J’étais vraiment contente de la décision du conseil d’État, qui confirme la loi de pénalisation des clients. Je n’ai jamais cru qu’une femme se prostituait par plaisir ou par choix d’entreprendre. Je suis bien placée pour le savoir, dans mon arrondissement je vois bien l’état de la prostitution : les femmes sont de plus en plus jeunes, parfois mineures, de plus en plus sont issues d’un parcours migratoire, souvent à la demande des parents, et qui se termine par un engagement pour financer ce parcours, Les proxénètes sont de plus en plus présents sur le terrain, à proximité immédiate du lieu de prostitution et de consommation. Il y a une violence accrue dans les réseaux, des femmes sont de plus en plus victimes de violences de la part des clients et des proxénètes. Je vois le diagnostic posé à la fois par les travailleuses sociales, les associations qui accompagnent les prostituées mais aussi par les forces de police. Cette situation n’est pas acceptable.

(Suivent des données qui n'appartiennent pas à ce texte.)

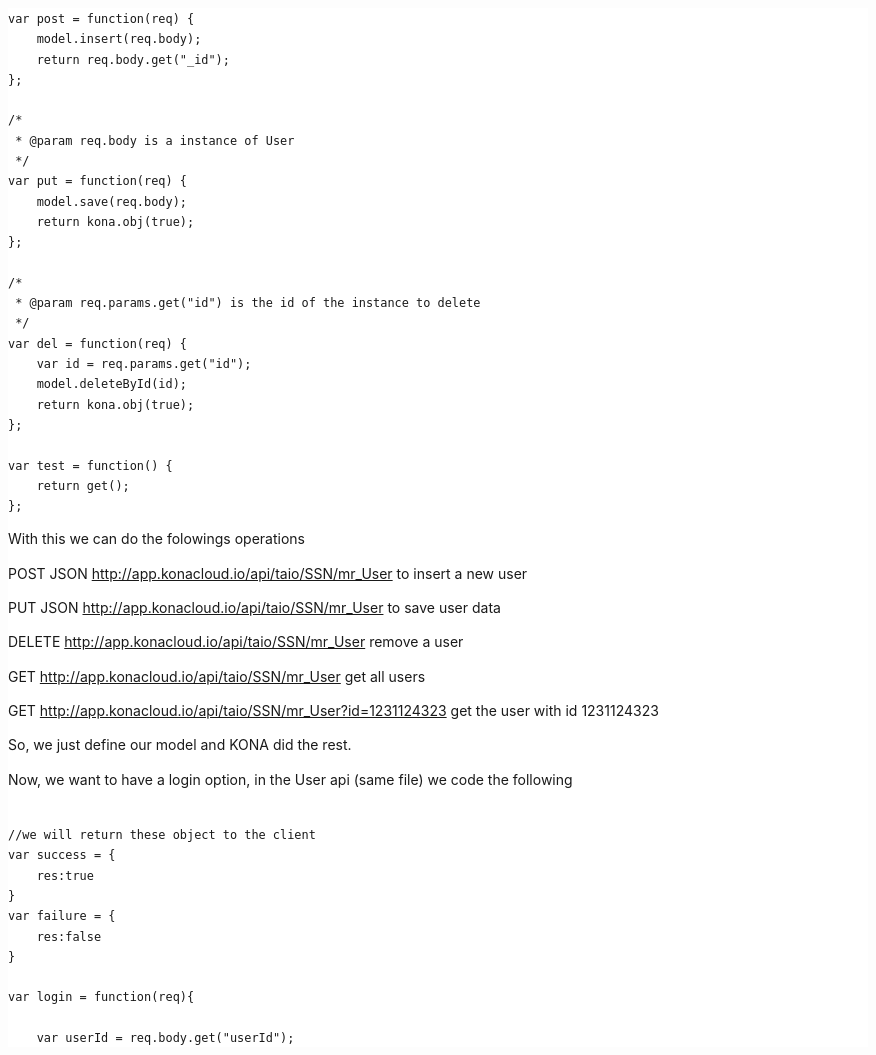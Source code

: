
 ```
var post = function(req) {
	model.insert(req.body);
	return req.body.get("_id");
};

/*
 * @param req.body is a instance of User
 */
var put = function(req) {
	model.save(req.body);
	return kona.obj(true);
};

/*
 * @param req.params.get("id") is the id of the instance to delete
 */
var del = function(req) {
	var id = req.params.get("id");
	model.deleteById(id);
	return kona.obj(true);
};

var test = function() {
	return get();
};

```

With this we can do the folowings operations

POST JSON
http://app.konacloud.io/api/taio/SSN/mr_User
to insert a new user

PUT JSON
http://app.konacloud.io/api/taio/SSN/mr_User
to save user data

DELETE
http://app.konacloud.io/api/taio/SSN/mr_User
remove a user

GET
http://app.konacloud.io/api/taio/SSN/mr_User
get all users

GET
http://app.konacloud.io/api/taio/SSN/mr_User?id=1231124323
get the user with id 1231124323

So, we just define our model and KONA did the rest.

Now, we want to have a login option, in the User api (same file) we code the following

```

//we will return these object to the client
var success = {
    res:true
}
var failure = {
    res:false
}

var login = function(req){
    
    var userId = req.body.get("userId");
```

Concrètement, que peut faire une maire sur ces questions là ?
C’est très difficile parce que c’est la compétence des polices nationales de pénaliser les clients. Nous avons une politique d’aménagement du bois de Vincennes qui permet de préserver les femmes, nous accompagnons et finançons des associations. Nous portons un discours abolitionniste.
Il y a des actrices/acteurs du bois de Vincennes qui disent «nous ne ne voulons pas de prostitution aux abords des terrains sportifs». A côté des terrains de sport où il y a des enfants, nous essayons de ne plus avoir de prostitution…
La prostitution a changé de visage, c’est aujourd’hui de la traite de femmes, un système organisé. Il n’y a aucune femme qui va se prostituer au bois de Vincennes pour le plaisir. Je suis pour la responsabilisation du client, il ne faut pas croire que c’est neutre, que c’est sans conséquence, d’aller acheter un acte sexuel. Il faut aménager la peine, le montant de la pénalité du procès verbal peut être adapté aux ressources du client, mais le principe doit rester là, il est posé, il est juste. Le coupable, c’est le client, ce n’est pas la femme qui se prostitue. Il y a énormément de femmes qui acceptent le processus de sortie de la prostitution qui leur est proposé. De toute manière c’est long, il faut continuer à les accompagner, à les aider, car les victimes ce sont les femmes et non pas les clients qui se conduisent n’importe comment pour acheter un acte sexuel.